Estaminet Tomeno Mercier

Estaminet Tomeno Mercier

11 juin 2012

MARCO, MICHEL, MOMO, ET NOUS AUTRES…

Françoise Tomeno
11 juin 2012

Je l’aperçois de l’autre côté de la vitre de l’entrée du bistrot. Dans un premier temps, plongée dans ma lecture, je n’aperçois qu’une silhouette, reconnaissable entre toutes. C’est bien lui, Marco, ancien serveur de ce bistrot. Je sais qu’il vient parfois, mais je n’ai jamais eu l’occasion, le plaisir, de le croiser. Le haut du corps penché vers son interlocuteur, visage de profil, mais le bas du corps déjà en partance vers une autre direction, qui sera l’intérieur du bistrot. Je l’ai toujours perçu comme ça, Marco : une moitié de lui en discussion avec l’un ou l’autre, l’autre moitié qui s’affaire à son service.

Le voici qui entre, salue tout le monde, et commence à taquiner Michel, qui est derrière le comptoir, au boulot. C’est samedi matin, ça commence à être chaud.  Comme je suis plongée dans un très beau livre, « Éloge des voyages insensés », de Vassili Golovanov, je rate la conversation entre Marco et Michel, probablement un morceau d’anthologie à la Marco. Mais que voulez-vous, quand je voyage, je voyage.

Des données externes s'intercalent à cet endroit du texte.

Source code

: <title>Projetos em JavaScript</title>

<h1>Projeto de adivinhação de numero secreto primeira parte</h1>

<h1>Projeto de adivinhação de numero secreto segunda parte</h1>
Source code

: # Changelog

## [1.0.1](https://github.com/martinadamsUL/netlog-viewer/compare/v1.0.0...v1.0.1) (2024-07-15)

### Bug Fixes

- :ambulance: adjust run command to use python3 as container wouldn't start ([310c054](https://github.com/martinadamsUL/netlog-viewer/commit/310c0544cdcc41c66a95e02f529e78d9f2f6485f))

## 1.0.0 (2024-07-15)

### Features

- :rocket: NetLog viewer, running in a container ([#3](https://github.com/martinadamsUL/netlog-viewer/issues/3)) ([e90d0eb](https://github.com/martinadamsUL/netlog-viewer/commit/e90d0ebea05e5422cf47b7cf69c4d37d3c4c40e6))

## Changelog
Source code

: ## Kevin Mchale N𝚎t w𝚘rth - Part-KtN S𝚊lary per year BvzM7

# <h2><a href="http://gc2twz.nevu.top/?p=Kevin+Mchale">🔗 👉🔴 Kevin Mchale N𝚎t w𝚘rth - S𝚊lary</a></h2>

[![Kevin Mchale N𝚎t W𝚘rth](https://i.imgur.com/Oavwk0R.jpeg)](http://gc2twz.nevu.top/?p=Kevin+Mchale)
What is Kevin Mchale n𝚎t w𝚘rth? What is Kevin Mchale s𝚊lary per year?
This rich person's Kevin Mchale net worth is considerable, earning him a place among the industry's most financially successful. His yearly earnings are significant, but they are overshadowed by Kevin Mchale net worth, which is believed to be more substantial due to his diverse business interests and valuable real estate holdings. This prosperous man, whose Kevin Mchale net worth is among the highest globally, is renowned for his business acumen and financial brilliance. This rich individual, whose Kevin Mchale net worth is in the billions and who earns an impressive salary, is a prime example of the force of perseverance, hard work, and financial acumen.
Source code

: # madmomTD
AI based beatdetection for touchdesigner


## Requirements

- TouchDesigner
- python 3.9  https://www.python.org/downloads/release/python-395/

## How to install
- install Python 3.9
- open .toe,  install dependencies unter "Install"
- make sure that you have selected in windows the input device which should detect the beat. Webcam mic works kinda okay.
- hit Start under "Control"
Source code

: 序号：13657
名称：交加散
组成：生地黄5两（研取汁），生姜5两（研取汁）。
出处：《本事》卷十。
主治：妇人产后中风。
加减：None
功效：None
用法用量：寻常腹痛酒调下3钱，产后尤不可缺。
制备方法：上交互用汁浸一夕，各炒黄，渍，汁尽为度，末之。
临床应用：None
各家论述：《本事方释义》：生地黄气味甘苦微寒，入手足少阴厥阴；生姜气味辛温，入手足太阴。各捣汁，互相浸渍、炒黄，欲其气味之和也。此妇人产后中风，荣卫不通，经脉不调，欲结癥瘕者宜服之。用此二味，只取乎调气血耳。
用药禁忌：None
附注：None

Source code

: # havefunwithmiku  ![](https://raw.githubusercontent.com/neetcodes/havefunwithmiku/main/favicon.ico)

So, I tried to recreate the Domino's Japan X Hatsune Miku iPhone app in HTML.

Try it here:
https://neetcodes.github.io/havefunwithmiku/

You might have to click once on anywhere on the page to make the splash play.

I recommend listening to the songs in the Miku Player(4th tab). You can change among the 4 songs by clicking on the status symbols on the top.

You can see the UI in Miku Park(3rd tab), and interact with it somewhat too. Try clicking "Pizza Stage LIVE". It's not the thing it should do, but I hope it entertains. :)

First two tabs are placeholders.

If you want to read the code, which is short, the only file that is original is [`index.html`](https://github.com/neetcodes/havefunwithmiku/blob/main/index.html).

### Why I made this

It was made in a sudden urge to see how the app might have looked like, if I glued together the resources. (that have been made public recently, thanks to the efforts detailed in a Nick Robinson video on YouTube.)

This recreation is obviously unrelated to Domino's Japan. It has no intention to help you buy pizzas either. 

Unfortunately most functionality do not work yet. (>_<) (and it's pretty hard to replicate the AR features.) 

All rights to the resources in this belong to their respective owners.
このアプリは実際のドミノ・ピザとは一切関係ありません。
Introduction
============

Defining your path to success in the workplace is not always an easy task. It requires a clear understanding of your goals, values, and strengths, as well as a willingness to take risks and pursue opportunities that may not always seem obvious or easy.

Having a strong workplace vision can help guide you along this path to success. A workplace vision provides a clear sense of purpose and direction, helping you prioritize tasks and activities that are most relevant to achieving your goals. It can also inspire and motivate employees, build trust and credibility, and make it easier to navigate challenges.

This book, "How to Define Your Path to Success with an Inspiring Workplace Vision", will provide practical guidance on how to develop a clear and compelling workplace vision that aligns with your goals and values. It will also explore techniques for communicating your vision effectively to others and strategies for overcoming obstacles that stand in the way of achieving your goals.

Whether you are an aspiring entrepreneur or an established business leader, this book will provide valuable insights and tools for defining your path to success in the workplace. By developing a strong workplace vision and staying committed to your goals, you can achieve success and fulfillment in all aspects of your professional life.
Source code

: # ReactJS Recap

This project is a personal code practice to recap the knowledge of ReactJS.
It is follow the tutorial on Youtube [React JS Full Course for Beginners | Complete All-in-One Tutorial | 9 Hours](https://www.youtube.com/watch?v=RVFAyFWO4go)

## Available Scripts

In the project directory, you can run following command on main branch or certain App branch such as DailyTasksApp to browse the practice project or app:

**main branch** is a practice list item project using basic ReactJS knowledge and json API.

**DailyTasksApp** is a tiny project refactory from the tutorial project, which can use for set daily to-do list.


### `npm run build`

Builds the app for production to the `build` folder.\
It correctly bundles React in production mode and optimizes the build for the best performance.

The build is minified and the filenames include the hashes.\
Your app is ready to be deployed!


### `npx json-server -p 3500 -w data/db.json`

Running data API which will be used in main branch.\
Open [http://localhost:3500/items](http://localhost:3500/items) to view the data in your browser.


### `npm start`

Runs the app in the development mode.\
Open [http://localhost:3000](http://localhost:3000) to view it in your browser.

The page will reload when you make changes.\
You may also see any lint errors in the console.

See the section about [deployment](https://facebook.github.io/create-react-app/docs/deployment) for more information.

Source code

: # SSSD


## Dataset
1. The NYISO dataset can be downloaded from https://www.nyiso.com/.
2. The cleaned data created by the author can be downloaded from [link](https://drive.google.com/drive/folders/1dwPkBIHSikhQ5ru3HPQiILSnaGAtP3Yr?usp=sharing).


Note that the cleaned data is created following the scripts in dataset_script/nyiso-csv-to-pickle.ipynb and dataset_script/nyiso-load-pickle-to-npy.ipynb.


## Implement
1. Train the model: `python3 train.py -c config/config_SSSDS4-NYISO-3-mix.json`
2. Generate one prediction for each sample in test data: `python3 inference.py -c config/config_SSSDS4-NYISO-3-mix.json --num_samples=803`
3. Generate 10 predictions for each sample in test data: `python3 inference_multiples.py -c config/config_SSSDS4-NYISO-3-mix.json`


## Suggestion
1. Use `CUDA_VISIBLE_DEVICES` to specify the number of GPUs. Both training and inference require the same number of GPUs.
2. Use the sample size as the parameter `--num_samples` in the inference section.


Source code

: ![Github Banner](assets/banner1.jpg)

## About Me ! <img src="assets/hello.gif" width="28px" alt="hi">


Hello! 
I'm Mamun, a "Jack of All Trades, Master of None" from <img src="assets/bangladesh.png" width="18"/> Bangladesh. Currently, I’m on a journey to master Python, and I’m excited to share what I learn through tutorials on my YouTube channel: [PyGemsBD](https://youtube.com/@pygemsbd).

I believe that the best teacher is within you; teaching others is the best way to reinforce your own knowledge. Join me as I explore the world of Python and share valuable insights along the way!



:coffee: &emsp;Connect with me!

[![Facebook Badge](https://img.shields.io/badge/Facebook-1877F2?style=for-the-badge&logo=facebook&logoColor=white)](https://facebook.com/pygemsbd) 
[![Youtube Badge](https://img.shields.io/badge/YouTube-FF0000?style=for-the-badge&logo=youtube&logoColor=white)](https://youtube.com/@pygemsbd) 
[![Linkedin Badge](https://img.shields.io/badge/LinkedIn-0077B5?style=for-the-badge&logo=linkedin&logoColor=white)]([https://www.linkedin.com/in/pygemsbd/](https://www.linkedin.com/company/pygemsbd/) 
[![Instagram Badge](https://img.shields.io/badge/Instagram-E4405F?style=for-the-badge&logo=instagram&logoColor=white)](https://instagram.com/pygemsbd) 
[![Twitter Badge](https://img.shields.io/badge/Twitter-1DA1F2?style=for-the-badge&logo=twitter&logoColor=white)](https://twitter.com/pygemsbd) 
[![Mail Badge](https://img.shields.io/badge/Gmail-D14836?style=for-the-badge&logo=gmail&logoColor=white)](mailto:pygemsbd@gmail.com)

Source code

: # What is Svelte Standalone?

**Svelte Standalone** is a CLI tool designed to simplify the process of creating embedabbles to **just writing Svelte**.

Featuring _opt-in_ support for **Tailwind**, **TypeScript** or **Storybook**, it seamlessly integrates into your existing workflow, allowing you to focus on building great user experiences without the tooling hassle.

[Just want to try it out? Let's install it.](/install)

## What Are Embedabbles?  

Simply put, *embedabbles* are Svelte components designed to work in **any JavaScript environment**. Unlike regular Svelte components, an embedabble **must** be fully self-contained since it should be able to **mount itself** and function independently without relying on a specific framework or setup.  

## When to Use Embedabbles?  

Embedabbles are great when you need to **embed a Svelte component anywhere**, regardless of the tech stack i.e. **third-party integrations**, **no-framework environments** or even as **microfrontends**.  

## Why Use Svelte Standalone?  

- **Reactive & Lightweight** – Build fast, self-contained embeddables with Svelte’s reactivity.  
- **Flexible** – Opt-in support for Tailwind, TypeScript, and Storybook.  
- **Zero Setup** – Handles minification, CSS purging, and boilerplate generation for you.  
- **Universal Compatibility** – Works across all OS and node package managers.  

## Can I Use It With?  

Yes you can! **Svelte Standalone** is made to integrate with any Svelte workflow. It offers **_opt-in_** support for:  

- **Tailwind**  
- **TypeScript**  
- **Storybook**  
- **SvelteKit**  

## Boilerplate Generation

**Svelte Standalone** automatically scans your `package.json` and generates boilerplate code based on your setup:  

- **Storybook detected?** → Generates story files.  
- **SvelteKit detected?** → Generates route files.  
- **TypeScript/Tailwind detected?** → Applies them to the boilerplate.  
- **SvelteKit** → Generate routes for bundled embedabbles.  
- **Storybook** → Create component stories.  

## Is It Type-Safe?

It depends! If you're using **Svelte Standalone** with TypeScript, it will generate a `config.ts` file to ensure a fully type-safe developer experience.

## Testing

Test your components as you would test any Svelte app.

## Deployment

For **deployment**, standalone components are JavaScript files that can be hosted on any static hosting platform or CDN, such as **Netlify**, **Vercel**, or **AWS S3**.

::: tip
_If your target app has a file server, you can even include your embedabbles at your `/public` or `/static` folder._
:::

Tout à coup, je vois Marco desservir les tables. Il file un coup de main à son collègue, à Michel, tout en continuant à le chiner.
Servir, desservir. On sert quelqu’un, un client, on ne le dessert pas, c’est la table que l’on dessert. Quand on dessert quelqu’un, c’est qu’on ne lui rend pas service, bien au contraire. Bizarre, la langue.

La noblesse du geste du serveur est dans le « servir », pas dans le « desservir ». J’ai l’impression qu’il existe pas mal de photos de serveurs en train de servir, mais pas beaucoup de photos de serveurs en train de desservir. Desservir, c’est du côté du déchet, des tâches moins nobles, du mégot, des papiers de sucre déchirés, de la proche poubelle ou de l’eau de vaisselle.

Et pourtant…. Quand Marco était serveur ici, Momo lui filait un coup de main, pour desservir, précisément. Et Marco prêtait une attention toute particulière à cette tâche qu’accomplissait Momo, commentant, aidant, encourageant, indiquant, plaisantant aussi. Il donnait ainsi toute sa noblesse à ce geste du desservir, et toute sa dignité à Momo [1]. Momo, assoiffé de reconnaissance, la trouvait chez Marco, en échange de ces gestes qui étaient considérés par Marco comme du vrai travail.

Aujourd’hui, c’est Marco qui fait le travail de Momo. Et le geste est élégant, et drôle.